Many of the sutras we Japanese usually recite in a temple or at home are based on Chinese translations. Owing to the enormous struggles and efforts by great masters like Hsuan-tsang (玄奘; 三蔵法師), Buddhist sutras were passed from India to China, where the Indian language was translated into the Chinese language of the time, and then imported into Japan without any modification. Thus, we now recite the sutras in the form of the original Chinese translation.
Therefore, even Japanese cannot understand the meaning of the sutras merely by listening to them. There is a Japanese idiom, "It's like listening to a sutra," which means "I cannot understand it at all," rather than "That sounds relaxing!"

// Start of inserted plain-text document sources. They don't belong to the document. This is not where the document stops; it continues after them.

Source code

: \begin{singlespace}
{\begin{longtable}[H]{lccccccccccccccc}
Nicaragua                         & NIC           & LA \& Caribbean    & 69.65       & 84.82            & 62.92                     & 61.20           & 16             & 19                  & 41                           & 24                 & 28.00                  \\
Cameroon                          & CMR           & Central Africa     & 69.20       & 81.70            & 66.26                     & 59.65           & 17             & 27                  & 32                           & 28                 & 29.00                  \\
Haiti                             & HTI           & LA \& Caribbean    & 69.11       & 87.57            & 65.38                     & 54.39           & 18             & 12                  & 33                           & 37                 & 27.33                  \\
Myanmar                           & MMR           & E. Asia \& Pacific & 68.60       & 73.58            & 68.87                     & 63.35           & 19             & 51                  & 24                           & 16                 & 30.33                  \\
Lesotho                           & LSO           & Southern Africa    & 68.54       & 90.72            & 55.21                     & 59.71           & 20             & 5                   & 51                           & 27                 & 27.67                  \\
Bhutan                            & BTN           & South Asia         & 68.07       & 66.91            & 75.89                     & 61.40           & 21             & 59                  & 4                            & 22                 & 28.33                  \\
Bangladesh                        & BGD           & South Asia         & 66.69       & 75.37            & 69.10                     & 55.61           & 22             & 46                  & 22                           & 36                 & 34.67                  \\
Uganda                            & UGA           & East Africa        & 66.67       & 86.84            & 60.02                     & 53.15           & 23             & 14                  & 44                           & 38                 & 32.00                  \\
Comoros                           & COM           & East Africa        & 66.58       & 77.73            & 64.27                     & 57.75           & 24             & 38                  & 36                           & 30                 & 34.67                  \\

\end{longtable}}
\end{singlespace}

Although the sutras are hardly comprehensible when you merely listen to them, their meanings are somewhat understandable to those who can read Chinese characters by visually reading their Chinese renderings. The more you study the sutras, the more you will be aware of their hidden charm.
Now I will explain one of the sutras we usually recite ("OTSUTOME in Jodo-shu").

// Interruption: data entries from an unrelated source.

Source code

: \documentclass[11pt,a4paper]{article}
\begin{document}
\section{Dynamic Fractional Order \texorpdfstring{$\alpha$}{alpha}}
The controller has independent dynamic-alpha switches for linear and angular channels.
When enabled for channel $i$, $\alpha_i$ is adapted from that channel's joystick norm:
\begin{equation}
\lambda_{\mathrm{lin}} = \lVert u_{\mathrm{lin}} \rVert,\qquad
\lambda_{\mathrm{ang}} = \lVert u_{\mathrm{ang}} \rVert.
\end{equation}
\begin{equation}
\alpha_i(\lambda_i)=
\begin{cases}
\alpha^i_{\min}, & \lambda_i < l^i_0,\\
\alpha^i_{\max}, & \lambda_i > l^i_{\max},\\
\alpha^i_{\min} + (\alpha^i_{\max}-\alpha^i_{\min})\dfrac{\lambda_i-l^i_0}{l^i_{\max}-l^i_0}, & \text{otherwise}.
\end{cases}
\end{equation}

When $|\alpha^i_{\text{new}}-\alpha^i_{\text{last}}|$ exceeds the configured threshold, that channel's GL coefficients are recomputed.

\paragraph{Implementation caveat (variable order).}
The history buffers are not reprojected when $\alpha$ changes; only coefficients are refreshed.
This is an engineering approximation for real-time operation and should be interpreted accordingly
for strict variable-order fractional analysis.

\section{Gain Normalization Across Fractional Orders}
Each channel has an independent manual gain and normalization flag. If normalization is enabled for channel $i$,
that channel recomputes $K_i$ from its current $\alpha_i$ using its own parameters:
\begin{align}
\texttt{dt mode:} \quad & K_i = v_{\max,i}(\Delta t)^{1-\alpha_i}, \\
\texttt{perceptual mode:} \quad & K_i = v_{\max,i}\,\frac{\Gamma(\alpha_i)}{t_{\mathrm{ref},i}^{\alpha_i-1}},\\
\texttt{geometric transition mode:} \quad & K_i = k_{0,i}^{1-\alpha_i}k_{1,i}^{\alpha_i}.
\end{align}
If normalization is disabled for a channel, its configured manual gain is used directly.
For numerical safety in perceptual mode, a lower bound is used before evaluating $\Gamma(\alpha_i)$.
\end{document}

It is KOGE that comes first(*1) in "OTSUTOME in Jodo-shu."
Gan ga shin jo nyo koro
Gan ga shin nyo chi e ka
Nen nen bon jo kai jo ko
Ku yo ji-ppo san ze bu
I aspire for my body to be as pure as an incense burner.
I aspire for my mind to be like the light of wisdom.
With every thought, I burn this incense of discipline and meditation
to dedicate myself to the past, present, and future buddhas of the ten directions.
In this sutra, the action of burning clean and fresh incense and offering it to buddhas is compared to offering "sila (戒 [Buddhist moral rules])" and "samadhi (定 [a state of deep concentration of the mind])," which are fruits of one's practice, to buddhas.
Incense has been traditionally used for several purposes. It is used for removing offensive odors, for repelling insects, for calming the mind, for attracting the opposite sex, and the like. In Buddhism, incense is mainly used to clean or purify one's body and mind, and to venerate buddhas. Incense that is spread over one's body is called Zuko (塗香 [finely powdered incense for application]), and incense that is burned is called Shoko (焼香 [powdered incense for burning]). Incense sticks, which are widely known and probably most easily available, are one kind of Shoko.
Burning incense of good quality and suited to your taste indeed makes your mind calm and relaxed. If someone asked me to give a succinct outline of Buddhist teachings, I would answer "Buddhist teachings aim to keep your mind calm and help you live your life honestly and fairly." What is meant by keeping one's mind calm is not to retreat alone avoiding troubles, although sometimes this is required. Rather, I would like to say that to address various problem in one's life, it is very important to keep one's mind calm. Contemplating one's inner self or others with a serene mind, exchanging sincere smiles from deep within our hearts, and sharing one's sadness with tears... these will spontaneously soothe away any anger or covetousness.
By burning incense of the same kind every day with a calm mind, your mind will naturally become relaxed by merely sensing the fragrance of the incense.
I recommend you to sit in front of your home altar, burn an incense stick with a calm mind, and feel the gentle spread of fragrant smoke. Offer the fragrance of the incense to Amitabha and the many buddhas and boddhisattvas, and feel the fragrance gently and softly embracing your body and mind. ❖
[Note] (*1) While in the video titled "Jodo Talk 6" which can be found on YouTube, "SAN-BUJO" (Welcoming the Buddhas in Three Verses) is recited first because the video shows an abridged version, "KOGE" should come first in the full version of OTSUTOME.